#### Records supplied:
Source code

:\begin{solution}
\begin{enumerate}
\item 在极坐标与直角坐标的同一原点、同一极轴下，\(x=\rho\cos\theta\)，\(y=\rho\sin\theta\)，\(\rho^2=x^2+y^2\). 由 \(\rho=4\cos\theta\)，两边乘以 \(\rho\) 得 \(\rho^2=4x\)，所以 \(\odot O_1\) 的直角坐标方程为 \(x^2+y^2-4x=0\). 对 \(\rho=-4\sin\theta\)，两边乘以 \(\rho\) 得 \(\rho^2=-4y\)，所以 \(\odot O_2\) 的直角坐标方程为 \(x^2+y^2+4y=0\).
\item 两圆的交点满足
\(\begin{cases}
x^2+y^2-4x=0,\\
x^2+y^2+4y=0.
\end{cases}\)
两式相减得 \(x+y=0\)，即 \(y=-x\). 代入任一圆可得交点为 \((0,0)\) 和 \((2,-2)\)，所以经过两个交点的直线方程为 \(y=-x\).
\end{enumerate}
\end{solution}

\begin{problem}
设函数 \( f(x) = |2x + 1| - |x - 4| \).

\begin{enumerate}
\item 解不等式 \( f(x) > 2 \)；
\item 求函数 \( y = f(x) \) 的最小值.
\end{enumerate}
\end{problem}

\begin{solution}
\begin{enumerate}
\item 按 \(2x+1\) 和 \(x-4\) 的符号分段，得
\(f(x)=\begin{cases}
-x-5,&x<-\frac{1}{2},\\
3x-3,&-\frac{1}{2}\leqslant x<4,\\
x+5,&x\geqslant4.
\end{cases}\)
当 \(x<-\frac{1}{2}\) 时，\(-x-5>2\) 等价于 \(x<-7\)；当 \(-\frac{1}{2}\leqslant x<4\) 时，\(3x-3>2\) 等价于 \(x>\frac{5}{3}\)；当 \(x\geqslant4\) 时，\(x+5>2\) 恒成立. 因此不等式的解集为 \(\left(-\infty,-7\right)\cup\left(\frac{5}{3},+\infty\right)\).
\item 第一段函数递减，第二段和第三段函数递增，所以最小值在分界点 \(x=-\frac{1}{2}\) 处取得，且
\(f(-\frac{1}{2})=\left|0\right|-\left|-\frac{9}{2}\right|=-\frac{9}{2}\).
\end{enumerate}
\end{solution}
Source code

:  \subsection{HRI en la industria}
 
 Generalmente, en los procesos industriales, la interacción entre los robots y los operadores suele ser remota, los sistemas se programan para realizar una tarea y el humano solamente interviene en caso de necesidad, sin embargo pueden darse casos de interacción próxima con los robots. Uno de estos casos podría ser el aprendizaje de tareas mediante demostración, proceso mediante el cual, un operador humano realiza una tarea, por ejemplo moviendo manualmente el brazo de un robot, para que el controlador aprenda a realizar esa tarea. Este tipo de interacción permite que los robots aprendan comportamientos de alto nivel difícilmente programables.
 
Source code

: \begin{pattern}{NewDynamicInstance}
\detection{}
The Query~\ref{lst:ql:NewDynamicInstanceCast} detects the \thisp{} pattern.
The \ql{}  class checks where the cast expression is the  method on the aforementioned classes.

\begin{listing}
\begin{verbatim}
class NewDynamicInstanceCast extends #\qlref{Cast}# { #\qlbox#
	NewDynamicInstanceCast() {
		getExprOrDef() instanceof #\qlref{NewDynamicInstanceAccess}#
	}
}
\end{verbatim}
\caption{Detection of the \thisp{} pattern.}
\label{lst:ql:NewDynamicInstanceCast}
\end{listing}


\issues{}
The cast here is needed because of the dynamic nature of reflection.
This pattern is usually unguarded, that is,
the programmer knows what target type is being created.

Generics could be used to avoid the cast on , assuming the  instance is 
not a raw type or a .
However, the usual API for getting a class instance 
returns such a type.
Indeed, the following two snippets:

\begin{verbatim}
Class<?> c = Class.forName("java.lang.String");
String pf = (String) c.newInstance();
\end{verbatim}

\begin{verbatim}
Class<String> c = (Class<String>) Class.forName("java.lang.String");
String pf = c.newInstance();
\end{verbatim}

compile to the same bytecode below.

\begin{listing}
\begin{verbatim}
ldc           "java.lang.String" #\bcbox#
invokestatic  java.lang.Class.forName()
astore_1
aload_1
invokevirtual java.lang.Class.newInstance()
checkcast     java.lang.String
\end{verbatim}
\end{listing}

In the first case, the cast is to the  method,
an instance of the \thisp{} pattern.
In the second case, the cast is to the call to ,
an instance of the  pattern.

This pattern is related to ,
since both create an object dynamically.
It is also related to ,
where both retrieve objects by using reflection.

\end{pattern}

#### Your task:
Where in the records does the string "cases" appear? Copy every line that has it.

#### Response area:
\(\begin{cases}
\end{cases}\)
\(f(x)=\begin{cases}
\end{cases}\)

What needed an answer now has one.